So Live at the Apollo series eight.
Nothing new here, it’s the same set up, Dara O’Briain opens the show and chats away for a bit in is usual amiable and amusing way and then introduces a couple of acts to fill the remaining 20 minutes.
Actually, hold on a minute. Reading the BBC blurb on the new series it states that they are having a ‘national favourite’ host each episode. Is that a new thing or have they been doing it for a while? And by a ‘national favourite’ do they just mean Dara O’Briain? Every time I watch the programme it’s
Dara O’Briain, in fact every time I watch any comedy show it’s Dara O’Briain.
Anyway, cracking on.
Nina was first up. Miss Conti has been around for a while, I remember her popping up as romantic interest for Bernard in an episode of Black Books many years ago.

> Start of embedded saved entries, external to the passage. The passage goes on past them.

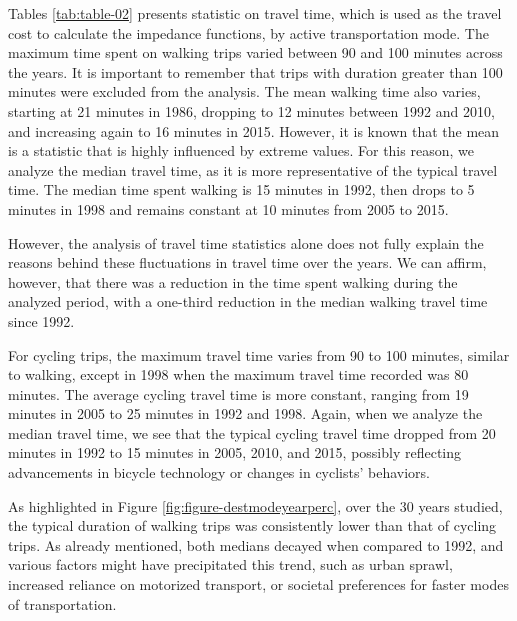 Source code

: \documentclass[preprint, 3p,
authoryear]{elsarticle} %
\begin{document}
Tables \ref{tab:table-02} presents statistic on travel time, which is
used as the travel cost to calculate the impedance functions, by active
transportation mode. The maximum time spent on walking trips varied
between 90 and 100 minutes across the years. It is important to remember
that trips with duration greater than 100 minutes were excluded from the
analysis. The mean walking time also varies, starting at 21 minutes in
1986, dropping to 12 minutes between 1992 and 2010, and increasing again
to 16 minutes in 2015. However, it is known that the mean is a statistic
that is highly influenced by extreme values. For this reason, we analyze
the median travel time, as it is more representative of the typical
travel time. The median time spent walking is 15 minutes in 1992, then
drops to 5 minutes in 1998 and remains constant at 10 minutes from 2005
to 2015.

However, the analysis of travel time statistics alone does not fully
explain the reasons behind these fluctuations in travel time over the
years. We can affirm, however, that there was a reduction in the time
spent walking during the analyzed period, with a one-third reduction in
the median walking travel time since 1992.

For cycling trips, the maximum travel time varies from 90 to 100
minutes, similar to walking, except in 1998 when the maximum travel time
recorded was 80 minutes. The average cycling travel time is more
constant, ranging from 19 minutes in 2005 to 25 minutes in 1992 and
1998. Again, when we analyze the median travel time, we see that the
typical cycling travel time dropped from 20 minutes in 1992 to 15
minutes in 2005, 2010, and 2015, possibly reflecting advancements in
bicycle technology or changes in cyclists' behaviors.

As highlighted in Figure \ref{fig:figure-destmodeyearperc}, over the 30
years studied, the typical duration of walking trips was consistently
lower than that of cycling trips. As already mentioned, both medians
decayed when compared to 1992, and various factors might have
precipitated this trend, such as urban sprawl, increased reliance on
motorized transport, or societal preferences for faster modes of
transportation.

\begingroup\fontsize{10}{12}\selectfont
\end{document}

I don’t know why I remember this as frankly she was as wooden and stiff as Pinocchio at a strip-bar.
In recent years though, she has given up her interpretation of acting and has reinvented herself as comedian. Retroactively taking her cue from my previous description of her dramatic talent, she has become a comedic ventriloquist. I didn’t find this convincing either but something has changed, something very important; she is now funny.

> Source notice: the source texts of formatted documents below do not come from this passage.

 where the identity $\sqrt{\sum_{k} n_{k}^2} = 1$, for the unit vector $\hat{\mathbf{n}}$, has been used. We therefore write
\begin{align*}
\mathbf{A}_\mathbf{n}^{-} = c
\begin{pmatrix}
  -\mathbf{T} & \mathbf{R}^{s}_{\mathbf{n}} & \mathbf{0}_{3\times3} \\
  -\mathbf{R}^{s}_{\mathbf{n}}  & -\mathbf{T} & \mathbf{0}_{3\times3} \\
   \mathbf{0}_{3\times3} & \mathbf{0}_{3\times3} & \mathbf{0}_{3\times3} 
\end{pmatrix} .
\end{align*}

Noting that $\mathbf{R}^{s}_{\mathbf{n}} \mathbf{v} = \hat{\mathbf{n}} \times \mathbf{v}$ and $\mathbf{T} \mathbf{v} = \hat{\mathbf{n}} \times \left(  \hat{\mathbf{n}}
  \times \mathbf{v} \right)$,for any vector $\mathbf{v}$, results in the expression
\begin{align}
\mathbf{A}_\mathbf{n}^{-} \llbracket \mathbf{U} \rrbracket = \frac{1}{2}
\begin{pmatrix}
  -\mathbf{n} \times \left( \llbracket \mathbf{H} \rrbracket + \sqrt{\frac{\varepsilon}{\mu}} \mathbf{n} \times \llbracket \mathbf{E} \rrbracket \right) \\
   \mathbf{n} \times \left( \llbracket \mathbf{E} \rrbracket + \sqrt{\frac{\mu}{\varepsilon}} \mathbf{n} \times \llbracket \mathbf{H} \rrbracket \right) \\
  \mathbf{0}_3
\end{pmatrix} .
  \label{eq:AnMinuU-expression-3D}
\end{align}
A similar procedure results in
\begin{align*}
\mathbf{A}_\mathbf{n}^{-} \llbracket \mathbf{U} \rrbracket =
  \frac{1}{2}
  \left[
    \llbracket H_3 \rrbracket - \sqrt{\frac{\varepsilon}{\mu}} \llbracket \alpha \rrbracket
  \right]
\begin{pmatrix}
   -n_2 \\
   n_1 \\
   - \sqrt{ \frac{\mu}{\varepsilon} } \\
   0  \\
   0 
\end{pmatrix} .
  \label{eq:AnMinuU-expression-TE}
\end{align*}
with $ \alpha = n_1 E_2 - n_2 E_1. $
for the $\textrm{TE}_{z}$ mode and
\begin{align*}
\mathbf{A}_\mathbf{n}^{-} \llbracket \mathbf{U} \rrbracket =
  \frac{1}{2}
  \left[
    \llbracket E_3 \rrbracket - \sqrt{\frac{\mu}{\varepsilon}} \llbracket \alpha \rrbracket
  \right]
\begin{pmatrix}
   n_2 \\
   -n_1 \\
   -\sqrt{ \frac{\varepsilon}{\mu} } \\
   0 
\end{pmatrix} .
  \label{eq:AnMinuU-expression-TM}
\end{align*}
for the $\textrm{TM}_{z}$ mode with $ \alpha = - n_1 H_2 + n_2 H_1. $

Conti has never struck me as the most confident of performers but she has certainly developed and in this episode she had a gimmick I have never seen before. Taking two audience members and hooking them up with animatronic masks that only cover the lower part of the face, Conti was able to turn audience participation into puppetry. She contrived a wee romance between the participants and at the same time gently mocked their little idiosyncrasies. It really worked and I laughed and snorted throughout.
The next funny person brought forth to entertain was young Scots comic, Danny Bhoy. Nothing ground breaking or new in his act just some neat jokes on the Scottish and their National character. The usual stereotypical observations (that we all know to be true) of them drinking and getting into trouble with the law. Danny Bhoy is not the funniest of comics but he spins a good line and has a pleasant, vaguely laddish demeanour on stage that could well see him being snaffled up by the likes Mock the Week at some point.
So there you go, live at the Apollo. If you like stand-up comedy, you’ll no doubt like this.